Suite à l'annonce du décès du défunt Boubacar Ould Messaoud, l'organisation a envoyé un télégramme de condoléances officiel au nom de l'organisation à SOS Esclaves, en raison de la relation et du partenariat existant entre les deux parties dans le domaine des droits humains. Par la suite, l'organisation a programmé une visite en Mauritanie. L'objectif principal de cette visite était de présenter ses condoléances à la famille du défunt et de soutenir l'organisation partenaire dans cette épreuve.

Dans le cadre des démarches requises, SOS Esclaves leur a envoyé une lettre officielle afin qu'elle soit incluse dans les informations requises pour la demande de visa électronique (eVisa).

Il est important de clarifier ici un point qui fait l'objet de manipulations : l'affirmation selon laquelle « le dossier de la délégation était incomplet ». En réalité, il ne s'agit pas d'un dossier au sens courant du terme, mais simplement de saisir des informations connues via l'application électronique, comme le passeport, la nature de la mission, les données de voyage et autres données habituelles. Il n'y a donc pas de « dossier incomplet » comme certains le prétendent.

Et ce n'est pas tout : SOS Esclaves a également contacté le Commissariat aux Droits de l'Homme, et un rendez-vous officiel a été fixé pour la délégation le 12 mai 2026. C'est une procédure normale pour une délégation de défense des droits de l'homme en visite dans le pays pour une mission à caractère humanitaire et juridique.
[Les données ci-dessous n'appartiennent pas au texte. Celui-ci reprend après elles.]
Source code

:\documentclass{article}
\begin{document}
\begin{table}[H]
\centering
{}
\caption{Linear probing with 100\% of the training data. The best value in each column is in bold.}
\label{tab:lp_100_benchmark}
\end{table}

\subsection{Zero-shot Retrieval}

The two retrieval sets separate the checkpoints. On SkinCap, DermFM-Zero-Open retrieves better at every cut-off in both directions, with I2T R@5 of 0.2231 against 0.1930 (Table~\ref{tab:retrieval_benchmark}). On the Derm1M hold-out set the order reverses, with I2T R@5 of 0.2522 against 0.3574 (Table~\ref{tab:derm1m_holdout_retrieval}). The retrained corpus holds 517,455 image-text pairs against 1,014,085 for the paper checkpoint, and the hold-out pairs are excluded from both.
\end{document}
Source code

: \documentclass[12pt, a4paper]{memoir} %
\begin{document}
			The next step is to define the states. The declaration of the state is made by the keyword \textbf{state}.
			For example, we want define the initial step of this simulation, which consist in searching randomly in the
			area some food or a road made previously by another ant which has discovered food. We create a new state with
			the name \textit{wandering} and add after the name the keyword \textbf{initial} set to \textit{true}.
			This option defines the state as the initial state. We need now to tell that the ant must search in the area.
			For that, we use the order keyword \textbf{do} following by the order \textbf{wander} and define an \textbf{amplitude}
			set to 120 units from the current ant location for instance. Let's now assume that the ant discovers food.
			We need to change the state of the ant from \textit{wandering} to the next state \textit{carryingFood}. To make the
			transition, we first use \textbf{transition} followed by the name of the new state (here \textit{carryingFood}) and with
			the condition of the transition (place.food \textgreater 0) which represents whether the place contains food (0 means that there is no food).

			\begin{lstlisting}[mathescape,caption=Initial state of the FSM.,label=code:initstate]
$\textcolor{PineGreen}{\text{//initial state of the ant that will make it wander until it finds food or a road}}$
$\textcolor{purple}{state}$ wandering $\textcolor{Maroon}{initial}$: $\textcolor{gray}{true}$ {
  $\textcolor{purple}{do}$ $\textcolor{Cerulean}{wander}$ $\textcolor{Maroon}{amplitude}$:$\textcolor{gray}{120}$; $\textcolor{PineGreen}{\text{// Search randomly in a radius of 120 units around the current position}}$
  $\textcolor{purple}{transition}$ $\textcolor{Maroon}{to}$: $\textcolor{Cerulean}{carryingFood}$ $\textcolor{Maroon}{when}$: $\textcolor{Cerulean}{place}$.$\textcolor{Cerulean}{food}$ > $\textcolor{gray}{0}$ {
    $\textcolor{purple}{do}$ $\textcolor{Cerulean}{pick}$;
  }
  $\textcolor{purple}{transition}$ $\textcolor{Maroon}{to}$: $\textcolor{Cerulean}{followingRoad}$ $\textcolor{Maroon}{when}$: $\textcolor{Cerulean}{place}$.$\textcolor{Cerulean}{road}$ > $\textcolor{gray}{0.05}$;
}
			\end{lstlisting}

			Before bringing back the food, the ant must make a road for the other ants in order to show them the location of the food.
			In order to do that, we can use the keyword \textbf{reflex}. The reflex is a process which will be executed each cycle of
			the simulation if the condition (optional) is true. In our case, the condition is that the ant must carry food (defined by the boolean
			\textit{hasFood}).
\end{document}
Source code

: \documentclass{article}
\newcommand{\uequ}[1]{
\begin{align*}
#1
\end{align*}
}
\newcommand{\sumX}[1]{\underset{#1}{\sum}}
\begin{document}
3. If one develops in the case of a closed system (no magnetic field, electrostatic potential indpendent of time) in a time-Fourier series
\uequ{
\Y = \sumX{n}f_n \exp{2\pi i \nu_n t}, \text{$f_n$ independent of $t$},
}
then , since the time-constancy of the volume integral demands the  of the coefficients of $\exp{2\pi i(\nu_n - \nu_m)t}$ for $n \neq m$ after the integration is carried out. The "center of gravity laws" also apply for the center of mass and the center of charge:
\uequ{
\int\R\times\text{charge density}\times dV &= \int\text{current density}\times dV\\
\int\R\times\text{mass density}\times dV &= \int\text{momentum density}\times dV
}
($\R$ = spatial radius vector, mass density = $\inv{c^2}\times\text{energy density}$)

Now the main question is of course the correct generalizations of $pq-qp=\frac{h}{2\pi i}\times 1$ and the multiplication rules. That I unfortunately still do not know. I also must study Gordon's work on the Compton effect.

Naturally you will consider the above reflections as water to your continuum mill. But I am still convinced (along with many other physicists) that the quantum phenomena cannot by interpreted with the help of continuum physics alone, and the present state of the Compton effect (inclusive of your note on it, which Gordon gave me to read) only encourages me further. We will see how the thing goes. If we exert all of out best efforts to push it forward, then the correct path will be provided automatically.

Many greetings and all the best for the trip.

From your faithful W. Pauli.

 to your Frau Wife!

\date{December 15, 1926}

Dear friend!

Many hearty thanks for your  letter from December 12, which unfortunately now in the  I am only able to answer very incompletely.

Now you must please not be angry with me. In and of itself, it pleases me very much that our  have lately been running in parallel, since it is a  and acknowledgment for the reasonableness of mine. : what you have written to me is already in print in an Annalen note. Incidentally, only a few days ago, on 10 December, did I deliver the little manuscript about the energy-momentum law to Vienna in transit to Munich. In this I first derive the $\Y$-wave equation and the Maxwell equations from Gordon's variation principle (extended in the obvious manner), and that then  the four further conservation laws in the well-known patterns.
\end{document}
Il était également normal que la délégation souhaite visiter certaines installations et organismes liés à son domaine d'intérêt.

Tout cela réfute clairement la version selon laquelle les autorités n'auraient pas été au courant de la venue de la délégation.

La délégation était composée de six membres, dirigée par le président de l'organisation :
- Sean Tenner, président de l'organisation
- Che Smith
- Heather Smith
- Madheeha Syed
- Zaid Siddiqui
- Bakary Tandia

D'après ce qui s'est passé, les membres de la délégation ont été surpris à l'aéroport de Dakar d'apprendre que les demandes de quatre d'entre eux avaient été rejetées sans explication, tandis que deux seulement ont obtenu un visa pour la Mauritanie :
- Zaid Siddiqui
- Bakary Tandia

Parmi les personnes refusées figurait l'épouse de l'un des deux membres ayant obtenu le visa. Son mari a donc renoncé et est reparti avec elle après le refus de son entrée. Seul Bakary Tandia est arrivé à Nouakchott.

Par conséquent, les faits tels qu'ils se sont réellement déroulés montrent que l'affaire n'était pas liée à des procédures incomplètes ou à des erreurs techniques comme cela a été dit. La délégation agissait dans un cadre déclaré, avec des correspondances officielles et une coordination préalable. L'objectif principal de sa visite était de présenter ses condoléances suite au décès de Boubacar Ould Messaoud.